The initial focus is on the ability to do advanced queries against Posts, Tags, and Users. The following document outlines a detailed proposal for a 'query language' exposed via a top-level filter property available when accessing the API from various tools.

Key Contextual Information

The Ghost JSON API supports full BREAD operations, however filtering only applies to Browse requests.

Resources

There are 3 main resources in the Ghost JSON API which are 'public' resources, and have clear use cases which require advanced filtering:

  • Posts
  • Tags
  • Users

Relations

The following relations need special treatment when querying across resources.

  • Posts have many Tags
  • Posts have one Author (Users)
  • Tags have many Posts
  • Users have many Posts

Additionally, the relations & business logic in a blog reveal the following important relational data concepts:

  • Each Post has a Next Post and a Previous Post.
  • Each Post has a Tag Count
  • Each User has a Post Count
  • Each Tag has a Post Count

API Access Tools

There are 3 key tools which can be used to request data from the Ghost JSON API which need to be considered:

  1. RESTful HTTP calls - E.g. GET /api/posts?limit=5
  2. Method calls (used internally & in apps) - E.g. api.posts.browse({limit: 5})
  3. The (in progress) 'get' handlebars helper - E.g. {{#get "posts" limit="5"}}

Proposal

Adding advanced filtering to Ghost's JSON API via a top-level filter parameter which accepts a string representation of an SQL query, highly optimised for the kinds of queries which we expect will be common to Ghost, but flexible enough to grow outside of anticipated use cases.
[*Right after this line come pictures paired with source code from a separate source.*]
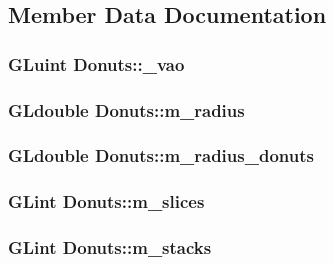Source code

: \subsection{Member Data Documentation}
\hypertarget{class_donuts_a659c70b043ddc2ebcdc64bcb58c1e621}{
\subsubsection[{\+\_\+vao}]{\setlength{\rightskip}{0pt plus 5cm}G\+Luint Donuts\+::\+\_\+vao\hspace{0.3cm}{\ttfamily [private]}}}\label{class_donuts_a659c70b043ddc2ebcdc64bcb58c1e621}
\hypertarget{class_donuts_ae3db8d4ea17228ed43d388bac7fb35b3}{
\subsubsection[{m\+\_\+radius}]{\setlength{\rightskip}{0pt plus 5cm}G\+Ldouble Donuts\+::m\+\_\+radius\hspace{0.3cm}{\ttfamily [private]}}}\label{class_donuts_ae3db8d4ea17228ed43d388bac7fb35b3}
\hypertarget{class_donuts_a5050c790a74b5313a06b818a7f3e8723}{
\subsubsection[{m\+\_\+radius\+\_\+donuts}]{\setlength{\rightskip}{0pt plus 5cm}G\+Ldouble Donuts\+::m\+\_\+radius\+\_\+donuts\hspace{0.3cm}{\ttfamily [private]}}}\label{class_donuts_a5050c790a74b5313a06b818a7f3e8723}
\hypertarget{class_donuts_a2214ac47effb92c5de33fa7c57d28694}{
\subsubsection[{m\+\_\+slices}]{\setlength{\rightskip}{0pt plus 5cm}G\+Lint Donuts\+::m\+\_\+slices\hspace{0.3cm}{\ttfamily [private]}}}\label{class_donuts_a2214ac47effb92c5de33fa7c57d28694}
\hypertarget{class_donuts_a5273bc3a4bdada5e4302b35d49bdd550}{
\subsubsection[{m\+\_\+stacks}]{\setlength{\rightskip}{0pt plus 5cm}G\+Lint Donuts\+::m\+\_\+stacks\hspace{0.3cm}{\ttfamily [private]}}}\label{class_donuts_a5273bc3a4bdada5e4302b35d49bdd550}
Top-Level Filter Parameter

A top-level filter parameter will provide advanced querying capabilities available in all 3 tools in a standard way, such that the parameter's value is always a string:

  • HTTP: GET /api/posts?limit=5&filter=???
  • Method Call: api.posts.browse({limit: 5, filter: "???"})
  • Get Helper: {{#get "posts" limit="5" filter="???"}}

In both the method call and get helper syntaxes, the filter parameter value will be surrounded by double-quotes. Avoiding double-quotes inside the string is therefore a requirement.

In the HTTP version, the string will need to be url safe. Url encoding & decoding will be required.

Filter Parameter Values

The key requirement of the filter parameter is to accept values which can represent the rough equivalent of the where clause of an SQL statement (language diagram). The fundamentals of this proposal are therefore the definition of a language which fits Ghost's use cases and can be converted into SQL through Ghost's Bookshelf/Knex model layer.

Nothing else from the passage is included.